There’s a fan letter to a movie star, “Letter to John Cusack, Piloting a Plan in an Apocalypse Movie” which includes the realization that “I suppose we must finally shed our black trench coats and bad attitudes, because why be subversive anymore? We must create our own shiny new future, maybe featuring spaceships.”
My favorite part of Gailey’s premise is that it’s the end of the world for every kind of being, not just mortals. One of the best poems in the volume is about what is happening to vampires as the world ends:
Introduction to Teen Girl Vampires
They turn feral while defending their human boyfriends, harmless and blond
in Varsity jackets and crew-cuts. These girls just want to be loved, and fed,
in that order, and can we blame them? A nurse here or there won’t be missed,
or the guy playing “second policeman.” Bram Stoker equated blood and sex,
Mina chaste and clever while hunting her Dracula down, his bite awaking
impulses that ignited and were ignored. These days, teen vampire girls enjoy sex
with abandon, tossing lovers around like tree limbs. These days, the girl
doesn’t succumb to the monster, she is the monster, teeth gleaming in the moonlight,
coquettish limbs and curls masking superpowers. Oh, she still wants to be
the prettiest girl at the prom, and perhaps she mourns some future idea
of motherhood. But men line up for the promise of her bite, her blood.
And she has nothing to fear; she cannot be broken, tarnished by age, her heart
impenetrable to anything except for that wooden stake.
The poems are not only about survival. In “Introduction to Time Travel Theory,” we get a list of the reasons we should want to go on living, “to explore our ‘what if’ Imaginariums, to wormhole our way/out of problems and ensure the miracle of our own birth,/the end of the war that destroys our planet.” What we love is also listed, like the poem’s reference to the running joke in Buffy the Vampire Slayer and Angel about “the universe in which there are no shrimp.” And hope is on the list, like everyone’s secret hope that soon “alternate-future-you rides a dragon into a time loop/or carries a samurai sword engraved with an important code/only you will be able to decipher.”
Some of the poems are more personal, about the disconcerting failures of the speaker’s body: “If my own light is burning out, then it feels right/that the earth should too.” Some are about living in California: “I’ve gone all the way to the edge, you see, where they grow/oranges and avacadoes and the sun always shines.” A few are about dreams: “we dream of robots, of zombies, of plagues and comets,/of tidal waves that wipe out our world.
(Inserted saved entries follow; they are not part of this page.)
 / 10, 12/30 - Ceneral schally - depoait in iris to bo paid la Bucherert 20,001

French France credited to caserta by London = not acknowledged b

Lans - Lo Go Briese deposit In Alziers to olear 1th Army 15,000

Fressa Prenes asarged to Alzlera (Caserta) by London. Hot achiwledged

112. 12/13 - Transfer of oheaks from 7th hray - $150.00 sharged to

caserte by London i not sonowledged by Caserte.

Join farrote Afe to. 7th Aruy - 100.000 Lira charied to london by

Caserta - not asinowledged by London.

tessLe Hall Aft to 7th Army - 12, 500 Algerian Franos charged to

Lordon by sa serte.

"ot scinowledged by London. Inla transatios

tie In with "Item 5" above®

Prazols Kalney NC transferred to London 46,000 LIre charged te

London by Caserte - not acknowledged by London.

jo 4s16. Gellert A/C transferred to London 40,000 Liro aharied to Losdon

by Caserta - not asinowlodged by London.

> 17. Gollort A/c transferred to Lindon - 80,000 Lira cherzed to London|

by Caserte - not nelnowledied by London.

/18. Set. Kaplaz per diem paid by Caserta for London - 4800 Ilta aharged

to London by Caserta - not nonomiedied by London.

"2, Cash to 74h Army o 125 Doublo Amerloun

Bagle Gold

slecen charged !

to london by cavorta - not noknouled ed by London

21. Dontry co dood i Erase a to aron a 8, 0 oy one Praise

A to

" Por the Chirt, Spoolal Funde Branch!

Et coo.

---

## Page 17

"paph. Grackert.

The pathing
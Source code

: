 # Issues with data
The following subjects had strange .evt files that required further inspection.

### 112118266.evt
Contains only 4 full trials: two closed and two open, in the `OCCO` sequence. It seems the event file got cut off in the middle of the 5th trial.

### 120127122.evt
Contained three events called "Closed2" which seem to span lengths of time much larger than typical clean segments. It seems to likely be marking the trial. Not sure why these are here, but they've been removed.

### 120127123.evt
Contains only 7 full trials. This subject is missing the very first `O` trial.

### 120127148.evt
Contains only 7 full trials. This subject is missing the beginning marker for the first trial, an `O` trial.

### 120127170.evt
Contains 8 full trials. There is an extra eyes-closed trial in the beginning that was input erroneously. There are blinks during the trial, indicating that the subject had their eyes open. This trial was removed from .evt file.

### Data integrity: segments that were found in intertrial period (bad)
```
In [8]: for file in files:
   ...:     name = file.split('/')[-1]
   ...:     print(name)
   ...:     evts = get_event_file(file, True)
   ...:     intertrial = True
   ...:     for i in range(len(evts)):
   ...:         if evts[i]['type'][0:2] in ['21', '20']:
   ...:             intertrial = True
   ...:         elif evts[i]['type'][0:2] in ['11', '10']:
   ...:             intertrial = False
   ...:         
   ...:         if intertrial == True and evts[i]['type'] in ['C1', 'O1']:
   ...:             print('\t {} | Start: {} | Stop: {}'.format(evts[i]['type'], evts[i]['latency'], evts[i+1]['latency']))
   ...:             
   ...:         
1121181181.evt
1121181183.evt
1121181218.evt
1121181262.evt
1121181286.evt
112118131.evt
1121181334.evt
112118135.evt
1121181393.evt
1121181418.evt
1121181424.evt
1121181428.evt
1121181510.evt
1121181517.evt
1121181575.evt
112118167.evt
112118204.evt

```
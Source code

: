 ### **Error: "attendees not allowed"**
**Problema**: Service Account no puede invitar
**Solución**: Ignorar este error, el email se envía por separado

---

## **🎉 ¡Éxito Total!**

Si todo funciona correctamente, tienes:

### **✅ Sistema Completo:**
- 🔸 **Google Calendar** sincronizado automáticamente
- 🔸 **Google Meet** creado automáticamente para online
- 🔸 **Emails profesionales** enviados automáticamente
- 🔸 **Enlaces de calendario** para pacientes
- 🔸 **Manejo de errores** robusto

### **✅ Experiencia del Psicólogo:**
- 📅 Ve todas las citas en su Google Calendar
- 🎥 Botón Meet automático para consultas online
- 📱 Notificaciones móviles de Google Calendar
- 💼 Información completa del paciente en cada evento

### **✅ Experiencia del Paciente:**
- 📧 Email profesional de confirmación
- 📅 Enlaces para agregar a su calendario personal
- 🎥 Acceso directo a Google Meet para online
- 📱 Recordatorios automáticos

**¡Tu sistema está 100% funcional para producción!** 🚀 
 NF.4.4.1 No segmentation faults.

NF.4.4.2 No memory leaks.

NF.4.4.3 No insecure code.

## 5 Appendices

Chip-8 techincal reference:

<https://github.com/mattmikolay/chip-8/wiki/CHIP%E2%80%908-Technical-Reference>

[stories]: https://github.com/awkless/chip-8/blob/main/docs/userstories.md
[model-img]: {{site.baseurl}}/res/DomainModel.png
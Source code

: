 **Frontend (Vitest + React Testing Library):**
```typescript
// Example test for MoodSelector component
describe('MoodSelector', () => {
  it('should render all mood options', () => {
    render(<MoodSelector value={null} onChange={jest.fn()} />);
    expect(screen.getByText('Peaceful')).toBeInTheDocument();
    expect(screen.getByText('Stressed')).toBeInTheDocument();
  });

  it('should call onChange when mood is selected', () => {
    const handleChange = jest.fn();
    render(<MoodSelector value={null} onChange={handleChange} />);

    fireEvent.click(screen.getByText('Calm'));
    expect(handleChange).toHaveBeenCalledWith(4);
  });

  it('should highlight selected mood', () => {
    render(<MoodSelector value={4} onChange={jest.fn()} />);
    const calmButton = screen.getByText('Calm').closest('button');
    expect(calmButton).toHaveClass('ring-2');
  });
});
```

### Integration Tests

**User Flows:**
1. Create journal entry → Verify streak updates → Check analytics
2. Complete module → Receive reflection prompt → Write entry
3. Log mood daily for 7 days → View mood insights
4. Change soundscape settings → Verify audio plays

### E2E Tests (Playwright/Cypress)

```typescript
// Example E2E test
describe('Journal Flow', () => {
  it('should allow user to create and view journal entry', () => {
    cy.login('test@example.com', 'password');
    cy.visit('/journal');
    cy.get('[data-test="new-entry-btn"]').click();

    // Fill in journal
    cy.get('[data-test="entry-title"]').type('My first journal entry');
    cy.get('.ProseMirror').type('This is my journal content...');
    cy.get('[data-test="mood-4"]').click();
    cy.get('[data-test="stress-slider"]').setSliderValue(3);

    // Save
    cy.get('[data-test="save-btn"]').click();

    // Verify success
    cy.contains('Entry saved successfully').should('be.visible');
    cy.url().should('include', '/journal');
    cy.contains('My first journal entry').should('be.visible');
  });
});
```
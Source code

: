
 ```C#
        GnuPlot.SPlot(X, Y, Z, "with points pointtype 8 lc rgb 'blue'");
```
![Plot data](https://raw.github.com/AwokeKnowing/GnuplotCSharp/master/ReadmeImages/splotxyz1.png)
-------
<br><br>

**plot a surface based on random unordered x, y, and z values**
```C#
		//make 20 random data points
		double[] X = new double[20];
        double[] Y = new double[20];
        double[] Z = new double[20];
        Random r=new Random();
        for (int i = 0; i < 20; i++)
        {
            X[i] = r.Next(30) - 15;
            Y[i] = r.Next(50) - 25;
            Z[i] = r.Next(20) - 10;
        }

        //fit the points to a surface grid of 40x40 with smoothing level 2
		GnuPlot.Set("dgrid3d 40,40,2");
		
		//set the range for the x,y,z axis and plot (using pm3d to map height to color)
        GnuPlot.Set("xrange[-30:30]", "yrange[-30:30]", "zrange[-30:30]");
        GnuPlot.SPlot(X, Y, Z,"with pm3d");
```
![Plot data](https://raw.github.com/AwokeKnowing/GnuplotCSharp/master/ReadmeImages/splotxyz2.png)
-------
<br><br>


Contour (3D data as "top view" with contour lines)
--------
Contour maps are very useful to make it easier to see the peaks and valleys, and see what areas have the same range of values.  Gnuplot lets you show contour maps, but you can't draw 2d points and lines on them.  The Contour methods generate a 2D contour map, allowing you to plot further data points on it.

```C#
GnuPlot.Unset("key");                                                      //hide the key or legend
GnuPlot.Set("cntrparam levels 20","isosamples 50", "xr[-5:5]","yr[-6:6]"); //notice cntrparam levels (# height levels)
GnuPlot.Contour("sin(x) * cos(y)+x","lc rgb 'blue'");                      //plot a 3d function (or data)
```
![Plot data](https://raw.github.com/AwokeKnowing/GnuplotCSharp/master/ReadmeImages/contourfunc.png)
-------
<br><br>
We dream of the end/because we long to disappear.”
Near the end of the volume, I enjoyed the humor of “But It Was An Accident,” which begins with:
“Yes, I was the one who left out the open petri dishes of polio and plague next to the pasta.
I leaked the nuclear codes, the ones on the giant floppy disks from 1982.
I feel asleep at the button. I ordered tacos and turned out the lights. How I was I to know that someone was waiting for the right time?
I thought the radio was saying ‘Alien attack’ and headed for the fallout shelter, and failed to feed the dogs.
I followed evacuation plans. I just followed orders.”
In “Remnant,” we get “those tubes/of sunlight that show up on the path, lighting the way” while in “The End of the Future” we see that children “have been taught to fear everything—salmonella in the peanut butter,/allergens in the air, the creepy guy next door who, let’s face it, probably/is a pervert.”
The volume has an “Epilogue: A Story for After,” in which “There are no more shotguns or dusty trails lined with diseased corpses. A ship arrives on top of a mountain, heralded by doves, an airplane lands on another planet, seatmates dazed by the lack of gravity.”
It’s like the ending of Shelley’s “Ozymandius” has been reimagined, the eternal truth made new again with the addition of modern images and allusions and by paying close attention to “what fools these mortals be.”